• Provided records:
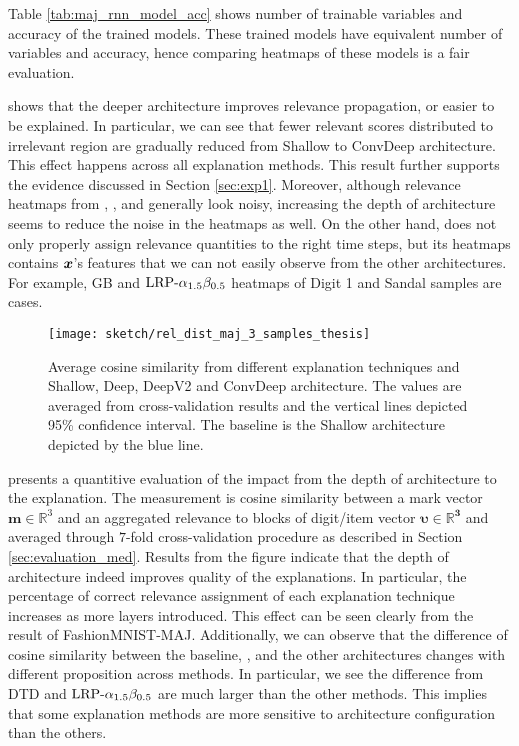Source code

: Table \ref{tab:maj_rnn_model_acc} shows number of trainable variables and accuracy of the trained models. These trained models have equivalent number of variables and accuracy, hence comparing heatmaps of these models is a fair evaluation.

\addfigure{\ref{fig:heatmap_msc_mix_for_thesis}} shows that the deeper architecture improves relevance propagation, or easier to be explained. In particular, we can see that fewer relevant scores distributed to irrelevant region are gradually reduced from Shallow to ConvDeep architecture. This effect happens across all explanation methods. This result further supports the evidence discussed in Section \ref{sec:exp1}.  Moreover, although relevance heatmaps from , , and  generally look noisy, increasing the depth of architecture seems to reduce the noise in the heatmaps as well.   On the other hand,  does not  only properly assign relevance quantities to the right time steps, but its heatmaps contains $\boldsymbol{x}$'s features that we can not easily observe from the other architectures. For example, GB and $\text{LRP-}\alpha_{1.5}\beta_{0.5}$ heatmaps of Digit 1 and Sandal samples are cases.

\clearpage

 \begin{figure}[!hbt]
\centering
\texttt{[image: sketch/rel\_dist\_maj\_3\_samples\_thesis]}
\caption{Average cosine similarity from different explanation techniques and Shallow, Deep, DeepV2 and ConvDeep architecture. The values are averaged from cross-validation results and the vertical lines depicted 95\% confidence interval. The baseline is the Shallow architecture depicted by the blue line.} 
\label{fig:rel_dist_maj_3_samples_thesis}
\end{figure}

\addfigure{\ref{fig:rel_dist_maj_3_samples_thesis}} presents a quantitive  evaluation of the impact from the depth of architecture to the explanation. The measurement is cosine similarity between a mark vector $\boldsymbol{m} \in \mathbb{R}^3$ and an aggregated relevance to blocks of digit/item vector $\boldsymbol{\upsilon \in \mathbb{R}^3 }$ and averaged through $7$-fold cross-validation procedure as described in Section \ref{sec:evaluation_med}. Results from the figure indicate that the depth of architecture indeed improves quality of the explanations. In particular, the percentage of correct relevance assignment of each explanation technique increases as more layers introduced. This effect can be seen clearly from the result of FashionMNIST-MAJ. Additionally, we can observe that the difference of cosine similarity between the baseline, , and the other  architectures changes with different proposition across methods. In particular, we see the difference from DTD and $\text{LRP-}\alpha_{1.5}\beta_{0.5}$ are much larger than the other methods. This implies that some explanation methods are more sensitive to architecture configuration than the others.


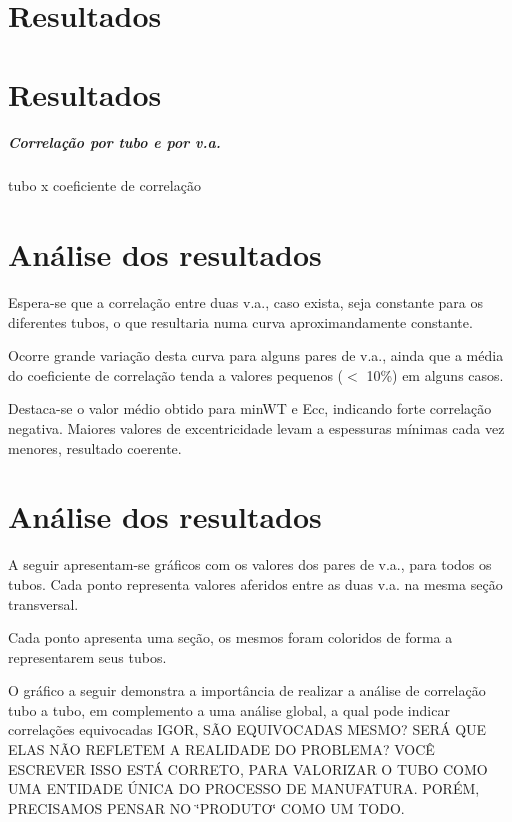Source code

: \section*{Resultados}

\section*{Resultados}

\subparagraph*{Correlação por tubo e por v.\+a.}

tubo x coeficiente de correlação \subsection*{}





\section*{Análise dos resultados}

Espera-\/se que a correlação entre duas v.\+a., caso exista, seja constante para os diferentes tubos, o que resultaria numa curva aproximandamente constante.

Ocorre grande variação desta curva para alguns pares de v.\+a., ainda que a média do coeficiente de correlação tenda a valores pequenos ($<$ 10\%) em alguns casos.

Destaca-\/se o valor médio obtido para min\+WT e Ecc, indicando forte correlação negativa. Maiores valores de excentricidade levam a espessuras mínimas cada vez menores, resultado coerente. 



\section*{Análise dos resultados}

A seguir apresentam-\/se gráficos com os valores dos pares de v.\+a., para todos os tubos. Cada ponto representa valores aferidos entre as duas v.\+a. na mesma seção transversal.

Cada ponto apresenta uma seção, os mesmos foram coloridos de forma a representarem seus tubos.

O gráfico a seguir demonstra a importância de realizar a análise de correlação tubo a tubo, em complemento a uma análise global, a qual pode indicar correlações equivocadas I\+G\+OR, SÃO E\+Q\+U\+I\+V\+O\+C\+A\+D\+AS M\+E\+S\+MO? S\+E\+RÁ Q\+UE E\+L\+AS NÃO R\+E\+F\+L\+E\+T\+EM A R\+E\+A\+L\+I\+D\+A\+DE DO P\+R\+O\+B\+L\+E\+MA? V\+O\+CÊ E\+S\+C\+R\+E\+V\+ER I\+S\+SO E\+S\+TÁ C\+O\+R\+R\+E\+TO, P\+A\+RA V\+A\+L\+O\+R\+I\+Z\+AR O T\+U\+BO C\+O\+MO U\+MA E\+N\+T\+I\+D\+A\+DE Ú\+N\+I\+CA DO P\+R\+O\+C\+E\+S\+SO DE M\+A\+N\+U\+F\+A\+T\+U\+RA. P\+O\+RÉM, P\+R\+E\+C\+I\+S\+A\+M\+OS P\+E\+N\+S\+AR NO \char`\"{}\+P\+R\+O\+D\+U\+T\+O\char`\"{} C\+O\+MO UM T\+O\+DO.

• Required action:
Among the lines of the preceding listing, count those that contain the string "ponto"; state the count and nothing further.

• Exercise response:
2